- PROBLEM TO WORK ON: Restate the entries below word for word, omitting nothing.
MATERIAL PROVIDED below:
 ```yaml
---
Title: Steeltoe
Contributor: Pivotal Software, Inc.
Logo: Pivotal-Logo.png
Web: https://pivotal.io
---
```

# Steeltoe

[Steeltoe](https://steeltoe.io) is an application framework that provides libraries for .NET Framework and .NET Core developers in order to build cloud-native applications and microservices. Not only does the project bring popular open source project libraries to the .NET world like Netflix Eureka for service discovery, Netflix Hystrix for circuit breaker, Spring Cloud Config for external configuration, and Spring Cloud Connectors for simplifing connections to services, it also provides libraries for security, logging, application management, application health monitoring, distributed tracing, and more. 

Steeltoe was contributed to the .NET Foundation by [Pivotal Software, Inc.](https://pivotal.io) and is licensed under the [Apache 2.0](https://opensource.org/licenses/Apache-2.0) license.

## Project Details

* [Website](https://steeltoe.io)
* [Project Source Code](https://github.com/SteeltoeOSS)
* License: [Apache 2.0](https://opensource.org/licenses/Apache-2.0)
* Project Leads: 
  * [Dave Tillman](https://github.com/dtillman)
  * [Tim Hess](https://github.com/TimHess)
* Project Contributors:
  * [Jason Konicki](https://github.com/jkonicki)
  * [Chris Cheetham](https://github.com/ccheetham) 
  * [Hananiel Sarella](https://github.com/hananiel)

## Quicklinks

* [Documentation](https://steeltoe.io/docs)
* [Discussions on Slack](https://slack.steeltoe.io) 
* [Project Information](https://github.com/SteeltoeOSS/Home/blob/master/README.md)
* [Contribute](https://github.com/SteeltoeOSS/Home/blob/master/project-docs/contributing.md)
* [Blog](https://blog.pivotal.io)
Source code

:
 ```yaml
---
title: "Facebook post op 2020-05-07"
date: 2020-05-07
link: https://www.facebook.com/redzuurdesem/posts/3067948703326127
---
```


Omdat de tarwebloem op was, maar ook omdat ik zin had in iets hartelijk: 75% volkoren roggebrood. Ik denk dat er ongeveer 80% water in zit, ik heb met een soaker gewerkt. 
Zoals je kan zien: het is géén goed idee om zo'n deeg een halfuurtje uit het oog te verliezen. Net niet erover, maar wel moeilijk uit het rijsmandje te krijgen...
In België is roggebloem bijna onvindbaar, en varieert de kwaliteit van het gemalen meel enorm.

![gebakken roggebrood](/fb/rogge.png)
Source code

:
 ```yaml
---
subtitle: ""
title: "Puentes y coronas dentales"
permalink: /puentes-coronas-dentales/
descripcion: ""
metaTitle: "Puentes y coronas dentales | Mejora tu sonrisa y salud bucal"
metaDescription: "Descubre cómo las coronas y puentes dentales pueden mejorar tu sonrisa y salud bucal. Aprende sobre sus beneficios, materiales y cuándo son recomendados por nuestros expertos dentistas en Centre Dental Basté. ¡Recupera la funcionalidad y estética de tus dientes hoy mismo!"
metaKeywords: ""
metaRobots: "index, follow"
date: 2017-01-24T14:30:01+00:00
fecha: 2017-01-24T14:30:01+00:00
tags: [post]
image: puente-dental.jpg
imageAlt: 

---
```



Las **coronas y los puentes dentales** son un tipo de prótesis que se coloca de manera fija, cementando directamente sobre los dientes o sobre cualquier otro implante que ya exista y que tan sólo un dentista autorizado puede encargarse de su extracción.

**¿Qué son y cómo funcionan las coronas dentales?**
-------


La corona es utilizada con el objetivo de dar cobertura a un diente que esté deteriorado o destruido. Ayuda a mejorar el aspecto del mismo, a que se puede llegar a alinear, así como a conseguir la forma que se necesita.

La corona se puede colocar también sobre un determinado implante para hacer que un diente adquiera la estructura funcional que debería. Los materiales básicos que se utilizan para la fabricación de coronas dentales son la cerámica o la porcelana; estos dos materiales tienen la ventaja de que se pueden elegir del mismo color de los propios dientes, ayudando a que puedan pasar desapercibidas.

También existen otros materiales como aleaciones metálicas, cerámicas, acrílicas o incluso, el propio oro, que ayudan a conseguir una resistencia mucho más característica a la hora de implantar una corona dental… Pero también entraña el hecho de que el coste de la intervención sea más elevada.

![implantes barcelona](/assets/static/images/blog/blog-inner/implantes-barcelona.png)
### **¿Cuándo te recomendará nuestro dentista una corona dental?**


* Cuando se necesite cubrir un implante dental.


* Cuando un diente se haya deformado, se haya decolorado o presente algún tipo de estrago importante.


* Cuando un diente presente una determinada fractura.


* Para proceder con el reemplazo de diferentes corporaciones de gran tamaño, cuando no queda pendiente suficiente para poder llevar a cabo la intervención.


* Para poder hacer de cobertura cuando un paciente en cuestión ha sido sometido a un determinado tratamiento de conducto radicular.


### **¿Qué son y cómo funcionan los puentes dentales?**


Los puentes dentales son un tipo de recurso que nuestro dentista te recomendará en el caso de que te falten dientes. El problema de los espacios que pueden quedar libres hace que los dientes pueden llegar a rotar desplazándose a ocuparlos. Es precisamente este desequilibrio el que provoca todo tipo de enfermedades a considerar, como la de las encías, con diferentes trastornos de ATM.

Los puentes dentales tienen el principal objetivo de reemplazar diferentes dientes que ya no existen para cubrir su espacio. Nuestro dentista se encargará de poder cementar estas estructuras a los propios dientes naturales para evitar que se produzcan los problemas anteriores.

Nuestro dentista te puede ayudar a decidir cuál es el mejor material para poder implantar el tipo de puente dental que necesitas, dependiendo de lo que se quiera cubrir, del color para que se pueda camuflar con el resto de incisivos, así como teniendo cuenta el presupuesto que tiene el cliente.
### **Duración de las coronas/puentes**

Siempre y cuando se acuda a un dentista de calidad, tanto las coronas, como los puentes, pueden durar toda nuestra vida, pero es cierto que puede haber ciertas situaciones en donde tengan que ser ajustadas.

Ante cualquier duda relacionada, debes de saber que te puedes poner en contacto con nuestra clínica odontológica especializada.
End of MATERIAL PROVIDED.
- TASK SOLUTION:
 ```yaml
---
Title: Steeltoe
Contributor: Pivotal Software, Inc.
Logo: Pivotal-Logo.png
Web: https://pivotal.io
---
```

# Steeltoe

[Steeltoe](https://steeltoe.io) is an application framework that provides libraries for .NET Framework and .NET Core developers in order to build cloud-native applications and microservices. Not only does the project bring popular open source project libraries to the .NET world like Netflix Eureka for service discovery, Netflix Hystrix for circuit breaker, Spring Cloud Config for external configuration, and Spring Cloud Connectors for simplifing connections to services, it also provides libraries for security, logging, application management, application health monitoring, distributed tracing, and more. 

Steeltoe was contributed to the .NET Foundation by [Pivotal Software, Inc.](https://pivotal.io) and is licensed under the [Apache 2.0](https://opensource.org/licenses/Apache-2.0) license.

## Project Details

* [Website](https://steeltoe.io)
* [Project Source Code](https://github.com/SteeltoeOSS)
* License: [Apache 2.0](https://opensource.org/licenses/Apache-2.0)
* Project Leads: 
  * [Dave Tillman](https://github.com/dtillman)
  * [Tim Hess](https://github.com/TimHess)
* Project Contributors:
  * [Jason Konicki](https://github.com/jkonicki)
  * [Chris Cheetham](https://github.com/ccheetham) 
  * [Hananiel Sarella](https://github.com/hananiel)

## Quicklinks

* [Documentation](https://steeltoe.io/docs)
* [Discussions on Slack](https://slack.steeltoe.io) 
* [Project Information](https://github.com/SteeltoeOSS/Home/blob/master/README.md)
* [Contribute](https://github.com/SteeltoeOSS/Home/blob/master/project-docs/contributing.md)
* [Blog](https://blog.pivotal.io)
Source code

:
 ```yaml
---
title: "Facebook post op 2020-05-07"
date: 2020-05-07
link: https://www.facebook.com/redzuurdesem/posts/3067948703326127
---
```


Omdat de tarwebloem op was, maar ook omdat ik zin had in iets hartelijk: 75% volkoren roggebrood. Ik denk dat er ongeveer 80% water in zit, ik heb met een soaker gewerkt. 
Zoals je kan zien: het is géén goed idee om zo'n deeg een halfuurtje uit het oog te verliezen. Net niet erover, maar wel moeilijk uit het rijsmandje te krijgen...
In België is roggebloem bijna onvindbaar, en varieert de kwaliteit van het gemalen meel enorm.

![gebakken roggebrood](/fb/rogge.png)
Source code

:
 ```yaml
---
subtitle: ""
title: "Puentes y coronas dentales"
permalink: /puentes-coronas-dentales/
descripcion: ""
metaTitle: "Puentes y coronas dentales | Mejora tu sonrisa y salud bucal"
metaDescription: "Descubre cómo las coronas y puentes dentales pueden mejorar tu sonrisa y salud bucal. Aprende sobre sus beneficios, materiales y cuándo son recomendados por nuestros expertos dentistas en Centre Dental Basté. ¡Recupera la funcionalidad y estética de tus dientes hoy mismo!"
metaKeywords: ""
metaRobots: "index, follow"
date: 2017-01-24T14:30:01+00:00
fecha: 2017-01-24T14:30:01+00:00
tags: [post]
image: puente-dental.jpg
imageAlt: 

---
```



Las **coronas y los puentes dentales** son un tipo de prótesis que se coloca de manera fija, cementando directamente sobre los dientes o sobre cualquier otro implante que ya exista y que tan sólo un dentista autorizado puede encargarse de su extracción.

**¿Qué son y cómo funcionan las coronas dentales?**
-------


La corona es utilizada con el objetivo de dar cobertura a un diente que esté deteriorado o destruido. Ayuda a mejorar el aspecto del mismo, a que se puede llegar a alinear, así como a conseguir la forma que se necesita.

La corona se puede colocar también sobre un determinado implante para hacer que un diente adquiera la estructura funcional que debería. Los materiales básicos que se utilizan para la fabricación de coronas dentales son la cerámica o la porcelana; estos dos materiales tienen la ventaja de que se pueden elegir del mismo color de los propios dientes, ayudando a que puedan pasar desapercibidas.

También existen otros materiales como aleaciones metálicas, cerámicas, acrílicas o incluso, el propio oro, que ayudan a conseguir una resistencia mucho más característica a la hora de implantar una corona dental… Pero también entraña el hecho de que el coste de la intervención sea más elevada.

![implantes barcelona](/assets/static/images/blog/blog-inner/implantes-barcelona.png)
### **¿Cuándo te recomendará nuestro dentista una corona dental?**


* Cuando se necesite cubrir un implante dental.


* Cuando un diente se haya deformado, se haya decolorado o presente algún tipo de estrago importante.


* Cuando un diente presente una determinada fractura.


* Para proceder con el reemplazo de diferentes corporaciones de gran tamaño, cuando no queda pendiente suficiente para poder llevar a cabo la intervención.


* Para poder hacer de cobertura cuando un paciente en cuestión ha sido sometido a un determinado tratamiento de conducto radicular.


### **¿Qué son y cómo funcionan los puentes dentales?**


Los puentes dentales son un tipo de recurso que nuestro dentista te recomendará en el caso de que te falten dientes. El problema de los espacios que pueden quedar libres hace que los dientes pueden llegar a rotar desplazándose a ocuparlos. Es precisamente este desequilibrio el que provoca todo tipo de enfermedades a considerar, como la de las encías, con diferentes trastornos de ATM.

Los puentes dentales tienen el principal objetivo de reemplazar diferentes dientes que ya no existen para cubrir su espacio. Nuestro dentista se encargará de poder cementar estas estructuras a los propios dientes naturales para evitar que se produzcan los problemas anteriores.

Nuestro dentista te puede ayudar a decidir cuál es el mejor material para poder implantar el tipo de puente dental que necesitas, dependiendo de lo que se quiera cubrir, del color para que se pueda camuflar con el resto de incisivos, así como teniendo cuenta el presupuesto que tiene el cliente.
### **Duración de las coronas/puentes**

Siempre y cuando se acuda a un dentista de calidad, tanto las coronas, como los puentes, pueden durar toda nuestra vida, pero es cierto que puede haber ciertas situaciones en donde tengan que ser ajustadas.

Ante cualquier duda relacionada, debes de saber que te puedes poner en contacto con nuestra clínica odontológica especializada.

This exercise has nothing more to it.